**Problem requirements**
Your copy should contain exactly the lines from the start of the listing through the line that holds "In theory all", and no pictures.

**Data shown**
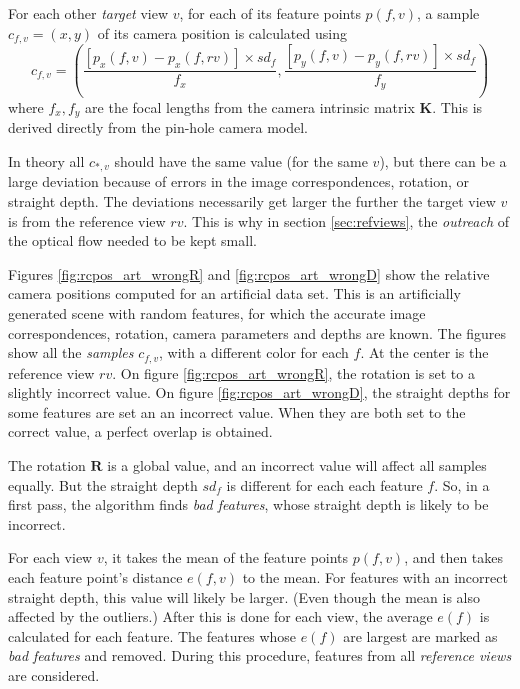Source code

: \documentclass[11pt]{scrreprt}
\newcommand{\matr}[1]{\mathbf{#1}}
\begin{document}
For each other \emph{target} view $v$, for each of its feature points $p(f,v)$, a sample $c_{f,v} = (x, y)$ of its camera position is calculated using
\begin{equation*}
c_{f,v} = \left( \frac{\left[p_x(f,v) - p_x(f,rv)\right] \times sd_f}{f_x}, \frac{\left[p_y(f,v) - p_y(f,rv)\right] \times sd_f}{f_y} \right)
\end{equation*}
where $f_x, f_y$ are the focal lengths from the camera intrinsic matrix $\matr{K}$. This is derived directly from the pin-hole camera model.

In theory all $c_{*,v}$ should have the same value (for the same $v$), but there can be a large deviation because of errors in the image correspondences, rotation, or straight depth. The deviations necessarily get larger the further the target view $v$ is from the reference view $rv$. This is why in section \ref{sec:refviews}, the \emph{outreach} of the optical flow needed to be kept small.

Figures \ref{fig:rcpos_art_wrongR} and \ref{fig:rcpos_art_wrongD} show the relative camera positions computed for an artificial data set. This is an artificially generated scene with random features, for which the accurate image correspondences, rotation, camera parameters and depths are known. The figures show all the \emph{samples} $c_{f,v}$, with a different color for each $f$. At the center is the reference view $rv$. On figure \ref{fig:rcpos_art_wrongR}, the rotation is set to a slightly incorrect value. On figure \ref{fig:rcpos_art_wrongD}, the straight depths for some features are set an an incorrect value. When they are both set to the correct value, a perfect overlap is obtained.

The rotation $\matr{R}$ is a global value, and an incorrect value will affect all samples equally. But the straight depth $sd_f$ is different for each each feature $f$. So, in a first pass, the algorithm finds \emph{bad features}, whose straight depth is likely to be incorrect.

For each view $v$, it takes the mean of the feature points $p(f,v)$, and then takes each feature point's distance $e(f,v)$ to the mean. For features with an incorrect straight depth, this value will likely be larger. (Even though the mean is also affected by the outliers.) After this is done for each view, the average $e(f)$ is calculated for each feature. The features whose $e(f)$ are largest are marked as \emph{bad features} and removed. During this procedure, features from all \emph{reference views} are considered.
\end{document}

**Written solution**
Source code

: \documentclass[11pt]{scrreprt}
\newcommand{\matr}[1]{\mathbf{#1}}
\begin{document}
For each other \emph{target} view $v$, for each of its feature points $p(f,v)$, a sample $c_{f,v} = (x, y)$ of its camera position is calculated using
\begin{equation*}
c_{f,v} = \left( \frac{\left[p_x(f,v) - p_x(f,rv)\right] \times sd_f}{f_x}, \frac{\left[p_y(f,v) - p_y(f,rv)\right] \times sd_f}{f_y} \right)
\end{equation*}
where $f_x, f_y$ are the focal lengths from the camera intrinsic matrix $\matr{K}$. This is derived directly from the pin-hole camera model.

In theory all $c_{*,v}$ should have the same value (for the same $v$), but there can be a large deviation because of errors in the image correspondences, rotation, or straight depth. The deviations necessarily get larger the further the target view $v$ is from the reference view $rv$. This is why in section \ref{sec:refviews}, the \emph{outreach} of the optical flow needed to be kept small.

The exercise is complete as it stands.